-- Opening Marker --
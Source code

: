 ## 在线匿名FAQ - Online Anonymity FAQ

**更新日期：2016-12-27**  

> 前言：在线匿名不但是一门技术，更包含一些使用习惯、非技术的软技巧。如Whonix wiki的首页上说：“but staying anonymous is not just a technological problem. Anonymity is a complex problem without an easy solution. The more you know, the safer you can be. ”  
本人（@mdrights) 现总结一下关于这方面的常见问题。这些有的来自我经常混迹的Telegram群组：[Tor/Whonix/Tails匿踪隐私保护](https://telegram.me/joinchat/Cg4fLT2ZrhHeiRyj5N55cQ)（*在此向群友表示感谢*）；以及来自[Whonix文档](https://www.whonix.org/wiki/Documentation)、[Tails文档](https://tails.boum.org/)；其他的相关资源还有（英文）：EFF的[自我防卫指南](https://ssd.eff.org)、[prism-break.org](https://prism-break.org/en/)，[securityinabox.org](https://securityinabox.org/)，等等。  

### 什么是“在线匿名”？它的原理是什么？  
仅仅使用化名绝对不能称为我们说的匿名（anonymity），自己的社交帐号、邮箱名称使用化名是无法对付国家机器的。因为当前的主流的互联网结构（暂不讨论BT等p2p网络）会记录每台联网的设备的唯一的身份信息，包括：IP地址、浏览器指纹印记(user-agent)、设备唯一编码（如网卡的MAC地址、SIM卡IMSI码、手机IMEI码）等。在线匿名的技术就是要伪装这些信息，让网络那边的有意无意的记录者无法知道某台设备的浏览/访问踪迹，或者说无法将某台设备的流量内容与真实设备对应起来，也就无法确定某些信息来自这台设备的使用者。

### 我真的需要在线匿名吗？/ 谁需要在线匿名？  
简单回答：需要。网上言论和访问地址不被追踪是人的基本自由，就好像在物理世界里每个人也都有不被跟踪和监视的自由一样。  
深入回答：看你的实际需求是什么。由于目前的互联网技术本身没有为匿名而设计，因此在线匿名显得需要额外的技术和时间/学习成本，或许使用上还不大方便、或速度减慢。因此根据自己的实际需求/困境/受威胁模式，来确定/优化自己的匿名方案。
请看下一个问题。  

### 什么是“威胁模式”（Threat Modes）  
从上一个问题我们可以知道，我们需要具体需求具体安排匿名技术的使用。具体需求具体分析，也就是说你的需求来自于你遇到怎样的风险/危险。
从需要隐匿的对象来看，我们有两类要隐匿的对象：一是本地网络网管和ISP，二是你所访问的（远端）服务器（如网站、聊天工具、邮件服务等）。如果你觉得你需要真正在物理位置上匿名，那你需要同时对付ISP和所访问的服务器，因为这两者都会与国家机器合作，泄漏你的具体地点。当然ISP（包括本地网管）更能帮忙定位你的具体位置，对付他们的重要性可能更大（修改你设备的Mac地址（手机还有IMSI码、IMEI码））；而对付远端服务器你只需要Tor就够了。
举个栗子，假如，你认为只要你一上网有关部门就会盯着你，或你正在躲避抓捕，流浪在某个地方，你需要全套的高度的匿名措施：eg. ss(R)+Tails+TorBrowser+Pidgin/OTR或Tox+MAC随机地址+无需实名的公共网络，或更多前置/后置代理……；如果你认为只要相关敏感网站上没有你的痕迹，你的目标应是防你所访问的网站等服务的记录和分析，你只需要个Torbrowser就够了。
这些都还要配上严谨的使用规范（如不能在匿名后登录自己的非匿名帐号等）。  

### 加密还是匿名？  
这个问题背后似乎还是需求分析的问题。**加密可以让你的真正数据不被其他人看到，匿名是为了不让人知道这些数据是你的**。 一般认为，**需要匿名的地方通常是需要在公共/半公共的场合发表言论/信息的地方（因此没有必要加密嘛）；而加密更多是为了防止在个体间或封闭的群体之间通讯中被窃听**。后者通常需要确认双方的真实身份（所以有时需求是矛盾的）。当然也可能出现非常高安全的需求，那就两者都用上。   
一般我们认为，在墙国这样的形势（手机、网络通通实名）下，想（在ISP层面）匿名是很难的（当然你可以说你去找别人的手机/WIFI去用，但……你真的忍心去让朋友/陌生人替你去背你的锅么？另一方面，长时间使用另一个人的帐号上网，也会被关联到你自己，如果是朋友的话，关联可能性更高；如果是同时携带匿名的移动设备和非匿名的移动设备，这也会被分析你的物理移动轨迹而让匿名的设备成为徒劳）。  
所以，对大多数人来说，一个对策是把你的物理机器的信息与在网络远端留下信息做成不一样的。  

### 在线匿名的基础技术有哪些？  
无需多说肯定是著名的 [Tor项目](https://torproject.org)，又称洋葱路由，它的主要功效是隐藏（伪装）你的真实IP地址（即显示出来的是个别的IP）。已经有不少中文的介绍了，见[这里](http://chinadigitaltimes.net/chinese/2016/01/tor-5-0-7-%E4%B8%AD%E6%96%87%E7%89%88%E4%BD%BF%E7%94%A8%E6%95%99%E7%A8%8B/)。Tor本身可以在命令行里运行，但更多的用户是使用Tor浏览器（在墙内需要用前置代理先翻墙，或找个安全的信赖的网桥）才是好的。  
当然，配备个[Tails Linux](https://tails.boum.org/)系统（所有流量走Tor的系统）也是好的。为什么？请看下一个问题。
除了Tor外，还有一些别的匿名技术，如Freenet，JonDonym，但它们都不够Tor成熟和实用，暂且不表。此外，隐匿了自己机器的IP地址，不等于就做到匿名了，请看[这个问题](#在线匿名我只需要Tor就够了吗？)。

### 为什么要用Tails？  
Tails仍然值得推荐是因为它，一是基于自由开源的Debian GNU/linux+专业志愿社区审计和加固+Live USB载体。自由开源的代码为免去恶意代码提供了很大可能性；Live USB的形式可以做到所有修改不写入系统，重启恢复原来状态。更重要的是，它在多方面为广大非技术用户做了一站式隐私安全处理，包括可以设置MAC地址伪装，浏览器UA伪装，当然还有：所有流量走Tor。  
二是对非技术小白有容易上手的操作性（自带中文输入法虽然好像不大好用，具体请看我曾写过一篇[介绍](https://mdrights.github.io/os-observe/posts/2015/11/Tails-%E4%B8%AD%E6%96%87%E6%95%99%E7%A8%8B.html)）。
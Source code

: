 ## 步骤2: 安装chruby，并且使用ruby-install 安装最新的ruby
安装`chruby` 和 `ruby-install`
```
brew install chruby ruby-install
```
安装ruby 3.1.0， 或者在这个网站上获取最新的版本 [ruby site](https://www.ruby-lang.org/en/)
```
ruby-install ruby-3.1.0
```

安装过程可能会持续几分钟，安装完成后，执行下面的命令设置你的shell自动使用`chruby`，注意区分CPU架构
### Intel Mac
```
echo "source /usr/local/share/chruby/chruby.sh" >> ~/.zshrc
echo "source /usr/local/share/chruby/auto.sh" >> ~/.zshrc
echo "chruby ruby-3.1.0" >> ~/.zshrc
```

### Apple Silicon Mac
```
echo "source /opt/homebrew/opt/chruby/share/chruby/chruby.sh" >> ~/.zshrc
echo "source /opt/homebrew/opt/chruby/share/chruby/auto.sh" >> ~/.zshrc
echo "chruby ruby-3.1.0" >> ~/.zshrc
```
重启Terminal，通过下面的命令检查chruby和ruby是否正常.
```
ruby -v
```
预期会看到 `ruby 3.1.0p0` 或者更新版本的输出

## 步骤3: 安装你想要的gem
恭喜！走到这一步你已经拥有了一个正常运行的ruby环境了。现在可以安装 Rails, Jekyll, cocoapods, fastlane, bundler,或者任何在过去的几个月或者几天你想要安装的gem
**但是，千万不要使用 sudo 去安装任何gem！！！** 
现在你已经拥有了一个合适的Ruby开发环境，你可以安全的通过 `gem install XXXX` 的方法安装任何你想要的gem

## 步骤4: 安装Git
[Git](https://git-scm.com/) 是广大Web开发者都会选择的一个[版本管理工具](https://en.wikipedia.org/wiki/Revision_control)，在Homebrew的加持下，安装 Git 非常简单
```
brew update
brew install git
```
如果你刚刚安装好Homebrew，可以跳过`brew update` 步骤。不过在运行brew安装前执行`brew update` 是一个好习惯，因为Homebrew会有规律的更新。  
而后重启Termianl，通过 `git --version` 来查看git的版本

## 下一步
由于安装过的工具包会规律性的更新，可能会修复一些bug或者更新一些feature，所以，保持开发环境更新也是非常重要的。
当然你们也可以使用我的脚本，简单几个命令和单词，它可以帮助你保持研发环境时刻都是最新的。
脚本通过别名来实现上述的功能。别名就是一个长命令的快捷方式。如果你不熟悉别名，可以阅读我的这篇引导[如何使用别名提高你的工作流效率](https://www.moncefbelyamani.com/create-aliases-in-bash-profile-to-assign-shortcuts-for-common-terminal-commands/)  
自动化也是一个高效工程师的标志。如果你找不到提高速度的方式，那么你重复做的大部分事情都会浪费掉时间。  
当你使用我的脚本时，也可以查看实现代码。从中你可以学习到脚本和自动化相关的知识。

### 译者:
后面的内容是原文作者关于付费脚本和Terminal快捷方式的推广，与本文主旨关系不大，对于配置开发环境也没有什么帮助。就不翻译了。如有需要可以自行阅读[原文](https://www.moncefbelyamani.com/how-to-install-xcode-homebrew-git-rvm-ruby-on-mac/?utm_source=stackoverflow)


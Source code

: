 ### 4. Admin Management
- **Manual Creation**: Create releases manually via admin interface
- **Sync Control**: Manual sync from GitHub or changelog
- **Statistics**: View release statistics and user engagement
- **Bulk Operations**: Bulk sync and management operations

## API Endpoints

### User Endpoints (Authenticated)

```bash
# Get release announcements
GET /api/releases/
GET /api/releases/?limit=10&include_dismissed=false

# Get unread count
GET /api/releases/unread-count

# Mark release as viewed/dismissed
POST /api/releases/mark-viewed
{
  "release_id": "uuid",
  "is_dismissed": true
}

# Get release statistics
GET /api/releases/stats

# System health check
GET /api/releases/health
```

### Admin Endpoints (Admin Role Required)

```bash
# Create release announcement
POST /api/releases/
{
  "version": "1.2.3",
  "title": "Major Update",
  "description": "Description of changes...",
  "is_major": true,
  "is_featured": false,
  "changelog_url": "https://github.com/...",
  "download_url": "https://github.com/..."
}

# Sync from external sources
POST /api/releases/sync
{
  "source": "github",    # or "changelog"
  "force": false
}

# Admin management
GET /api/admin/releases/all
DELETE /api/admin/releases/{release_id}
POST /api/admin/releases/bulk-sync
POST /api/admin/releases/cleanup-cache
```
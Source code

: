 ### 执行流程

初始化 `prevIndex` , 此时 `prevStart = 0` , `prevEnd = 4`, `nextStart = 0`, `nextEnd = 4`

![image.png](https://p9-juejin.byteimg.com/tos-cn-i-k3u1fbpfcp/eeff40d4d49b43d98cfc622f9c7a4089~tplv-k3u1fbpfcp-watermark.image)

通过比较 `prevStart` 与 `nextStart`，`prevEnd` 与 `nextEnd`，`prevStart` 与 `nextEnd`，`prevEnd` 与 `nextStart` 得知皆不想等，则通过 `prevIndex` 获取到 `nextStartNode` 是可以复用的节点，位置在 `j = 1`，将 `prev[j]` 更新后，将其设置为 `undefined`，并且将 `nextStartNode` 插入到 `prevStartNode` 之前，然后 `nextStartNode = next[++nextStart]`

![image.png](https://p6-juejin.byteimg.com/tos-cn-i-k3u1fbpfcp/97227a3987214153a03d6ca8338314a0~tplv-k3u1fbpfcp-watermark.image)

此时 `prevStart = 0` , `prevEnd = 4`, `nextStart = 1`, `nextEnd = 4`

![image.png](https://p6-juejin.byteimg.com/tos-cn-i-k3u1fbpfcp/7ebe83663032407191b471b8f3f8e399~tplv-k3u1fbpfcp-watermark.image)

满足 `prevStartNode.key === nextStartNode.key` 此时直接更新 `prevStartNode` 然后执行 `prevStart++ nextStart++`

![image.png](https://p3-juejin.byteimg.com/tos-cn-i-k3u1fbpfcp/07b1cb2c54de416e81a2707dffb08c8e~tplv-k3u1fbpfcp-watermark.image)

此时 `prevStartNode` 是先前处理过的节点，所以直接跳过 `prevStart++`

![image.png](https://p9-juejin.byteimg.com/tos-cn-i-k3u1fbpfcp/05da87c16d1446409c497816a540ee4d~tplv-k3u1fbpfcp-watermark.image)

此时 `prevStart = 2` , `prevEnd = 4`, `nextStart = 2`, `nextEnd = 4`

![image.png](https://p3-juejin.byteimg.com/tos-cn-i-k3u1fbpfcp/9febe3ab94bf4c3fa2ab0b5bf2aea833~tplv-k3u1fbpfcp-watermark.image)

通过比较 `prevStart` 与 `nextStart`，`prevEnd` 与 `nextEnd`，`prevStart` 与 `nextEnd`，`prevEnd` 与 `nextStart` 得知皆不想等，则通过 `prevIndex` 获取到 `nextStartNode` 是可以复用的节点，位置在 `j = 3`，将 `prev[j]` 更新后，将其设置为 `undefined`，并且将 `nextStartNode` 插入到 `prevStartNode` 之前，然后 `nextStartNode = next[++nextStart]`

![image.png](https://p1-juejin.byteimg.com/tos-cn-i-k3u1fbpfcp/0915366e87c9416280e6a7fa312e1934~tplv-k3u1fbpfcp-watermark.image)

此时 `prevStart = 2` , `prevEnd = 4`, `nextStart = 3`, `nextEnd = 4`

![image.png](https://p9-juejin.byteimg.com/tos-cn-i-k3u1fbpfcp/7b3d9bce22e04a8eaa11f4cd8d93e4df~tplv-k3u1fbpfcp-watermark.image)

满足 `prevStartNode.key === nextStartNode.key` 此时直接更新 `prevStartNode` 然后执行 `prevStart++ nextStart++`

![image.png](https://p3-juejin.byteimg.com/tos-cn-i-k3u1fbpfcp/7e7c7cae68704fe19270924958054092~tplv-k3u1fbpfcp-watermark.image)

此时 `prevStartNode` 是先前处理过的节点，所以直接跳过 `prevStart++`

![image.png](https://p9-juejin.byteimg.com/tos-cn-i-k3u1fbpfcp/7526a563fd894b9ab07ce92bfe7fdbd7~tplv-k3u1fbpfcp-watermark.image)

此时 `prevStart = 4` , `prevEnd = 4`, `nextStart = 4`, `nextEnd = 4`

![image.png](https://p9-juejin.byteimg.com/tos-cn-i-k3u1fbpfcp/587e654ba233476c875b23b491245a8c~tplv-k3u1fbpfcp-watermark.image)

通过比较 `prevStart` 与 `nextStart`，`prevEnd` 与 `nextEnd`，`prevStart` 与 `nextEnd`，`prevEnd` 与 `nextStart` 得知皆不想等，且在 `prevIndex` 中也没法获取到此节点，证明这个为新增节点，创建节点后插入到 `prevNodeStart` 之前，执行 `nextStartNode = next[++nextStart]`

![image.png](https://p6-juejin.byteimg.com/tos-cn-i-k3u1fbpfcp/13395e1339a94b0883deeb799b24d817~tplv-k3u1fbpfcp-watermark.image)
-- Closing Marker --
Output the listing verbatim through the "staying anonymous is" line.

**OUTPUT FOR THIS EXERCISE**
Source code

: ## 在线匿名FAQ - Online Anonymity FAQ

**更新日期：2016-12-27**  

> 前言：在线匿名不但是一门技术，更包含一些使用习惯、非技术的软技巧。如Whonix wiki的首页上说：“but staying anonymous is not just a technological problem. Anonymity is a complex problem without an easy solution. The more you know, the safer you can be. ”  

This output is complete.